▸ **What is required**: Return only the number of lines in the entries below that hold the word "objects".

** Opening Source data block **

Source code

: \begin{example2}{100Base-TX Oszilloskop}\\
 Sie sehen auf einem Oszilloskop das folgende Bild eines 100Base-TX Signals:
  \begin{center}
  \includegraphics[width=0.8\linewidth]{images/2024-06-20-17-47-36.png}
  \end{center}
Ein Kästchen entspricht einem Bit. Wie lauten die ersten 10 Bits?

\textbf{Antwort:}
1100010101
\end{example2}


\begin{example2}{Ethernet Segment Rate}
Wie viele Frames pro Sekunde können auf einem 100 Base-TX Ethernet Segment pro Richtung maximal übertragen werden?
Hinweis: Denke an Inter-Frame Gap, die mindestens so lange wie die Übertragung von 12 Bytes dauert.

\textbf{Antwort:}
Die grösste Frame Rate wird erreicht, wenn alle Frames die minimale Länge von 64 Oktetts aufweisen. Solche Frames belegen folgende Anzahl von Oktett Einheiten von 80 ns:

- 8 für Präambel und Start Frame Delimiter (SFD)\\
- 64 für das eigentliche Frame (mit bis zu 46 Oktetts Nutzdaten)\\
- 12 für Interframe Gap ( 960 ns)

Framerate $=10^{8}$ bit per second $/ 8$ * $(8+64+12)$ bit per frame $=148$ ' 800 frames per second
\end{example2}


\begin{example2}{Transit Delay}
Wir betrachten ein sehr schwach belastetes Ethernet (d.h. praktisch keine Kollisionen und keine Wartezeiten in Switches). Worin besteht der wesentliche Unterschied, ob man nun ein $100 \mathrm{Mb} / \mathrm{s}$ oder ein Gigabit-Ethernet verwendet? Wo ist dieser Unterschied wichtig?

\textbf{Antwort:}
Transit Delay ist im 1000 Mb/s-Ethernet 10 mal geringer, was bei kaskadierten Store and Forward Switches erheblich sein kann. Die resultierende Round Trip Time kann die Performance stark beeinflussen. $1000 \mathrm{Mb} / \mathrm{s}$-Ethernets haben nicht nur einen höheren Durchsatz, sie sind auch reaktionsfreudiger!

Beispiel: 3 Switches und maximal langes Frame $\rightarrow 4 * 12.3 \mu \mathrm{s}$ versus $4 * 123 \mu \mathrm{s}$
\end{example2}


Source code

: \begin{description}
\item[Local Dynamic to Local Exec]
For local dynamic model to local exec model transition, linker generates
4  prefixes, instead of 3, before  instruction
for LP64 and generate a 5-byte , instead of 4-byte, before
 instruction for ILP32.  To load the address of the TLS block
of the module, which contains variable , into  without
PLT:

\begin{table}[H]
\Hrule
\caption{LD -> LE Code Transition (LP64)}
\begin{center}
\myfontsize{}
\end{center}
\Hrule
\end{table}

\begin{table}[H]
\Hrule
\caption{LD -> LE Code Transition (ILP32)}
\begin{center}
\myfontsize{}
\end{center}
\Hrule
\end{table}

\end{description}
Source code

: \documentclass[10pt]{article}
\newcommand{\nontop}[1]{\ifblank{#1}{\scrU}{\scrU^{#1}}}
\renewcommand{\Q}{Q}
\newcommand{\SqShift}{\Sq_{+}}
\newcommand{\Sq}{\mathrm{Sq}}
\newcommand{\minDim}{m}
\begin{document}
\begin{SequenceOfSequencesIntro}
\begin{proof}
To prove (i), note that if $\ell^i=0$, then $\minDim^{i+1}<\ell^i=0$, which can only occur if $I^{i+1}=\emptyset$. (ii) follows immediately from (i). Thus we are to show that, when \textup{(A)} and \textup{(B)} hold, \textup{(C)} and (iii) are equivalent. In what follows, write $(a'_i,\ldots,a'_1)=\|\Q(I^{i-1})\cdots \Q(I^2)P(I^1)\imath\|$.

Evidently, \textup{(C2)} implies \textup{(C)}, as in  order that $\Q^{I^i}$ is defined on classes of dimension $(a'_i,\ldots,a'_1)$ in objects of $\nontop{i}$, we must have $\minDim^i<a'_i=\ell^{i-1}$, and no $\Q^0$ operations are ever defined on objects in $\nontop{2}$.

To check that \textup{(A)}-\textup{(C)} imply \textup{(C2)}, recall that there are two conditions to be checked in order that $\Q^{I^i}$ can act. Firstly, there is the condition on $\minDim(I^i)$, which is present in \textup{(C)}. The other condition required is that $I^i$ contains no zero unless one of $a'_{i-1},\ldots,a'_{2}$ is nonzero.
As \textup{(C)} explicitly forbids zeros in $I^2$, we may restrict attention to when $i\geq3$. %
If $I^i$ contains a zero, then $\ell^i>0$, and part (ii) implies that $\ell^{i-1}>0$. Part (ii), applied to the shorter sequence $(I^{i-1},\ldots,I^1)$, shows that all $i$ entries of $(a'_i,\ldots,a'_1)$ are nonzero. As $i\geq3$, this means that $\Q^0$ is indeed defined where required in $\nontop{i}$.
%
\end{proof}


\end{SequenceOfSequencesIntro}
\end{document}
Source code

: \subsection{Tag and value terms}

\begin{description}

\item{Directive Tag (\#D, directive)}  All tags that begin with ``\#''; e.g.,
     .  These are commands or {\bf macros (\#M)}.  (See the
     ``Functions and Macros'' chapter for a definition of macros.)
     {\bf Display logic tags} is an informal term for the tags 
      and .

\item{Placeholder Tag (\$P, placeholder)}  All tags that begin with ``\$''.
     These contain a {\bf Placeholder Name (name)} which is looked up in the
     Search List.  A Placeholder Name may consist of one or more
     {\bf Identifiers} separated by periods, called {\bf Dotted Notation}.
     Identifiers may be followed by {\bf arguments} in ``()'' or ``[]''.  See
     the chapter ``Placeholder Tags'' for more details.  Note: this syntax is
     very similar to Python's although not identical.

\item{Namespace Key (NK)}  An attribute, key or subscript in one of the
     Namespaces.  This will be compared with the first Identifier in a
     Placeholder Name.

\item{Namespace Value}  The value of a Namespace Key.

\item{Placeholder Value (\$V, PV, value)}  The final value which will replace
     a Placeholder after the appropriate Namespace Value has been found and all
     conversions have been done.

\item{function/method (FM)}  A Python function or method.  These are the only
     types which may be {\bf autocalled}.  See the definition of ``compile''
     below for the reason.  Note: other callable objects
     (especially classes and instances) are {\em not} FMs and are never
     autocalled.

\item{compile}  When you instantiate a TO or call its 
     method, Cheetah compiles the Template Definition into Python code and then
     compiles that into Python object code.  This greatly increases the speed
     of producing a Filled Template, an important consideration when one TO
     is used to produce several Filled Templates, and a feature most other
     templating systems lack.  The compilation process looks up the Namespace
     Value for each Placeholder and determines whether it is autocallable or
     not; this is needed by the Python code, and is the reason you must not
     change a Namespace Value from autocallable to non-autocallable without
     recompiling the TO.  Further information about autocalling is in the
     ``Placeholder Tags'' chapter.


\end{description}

** Closing Source data block **

▸ **Task output**: 2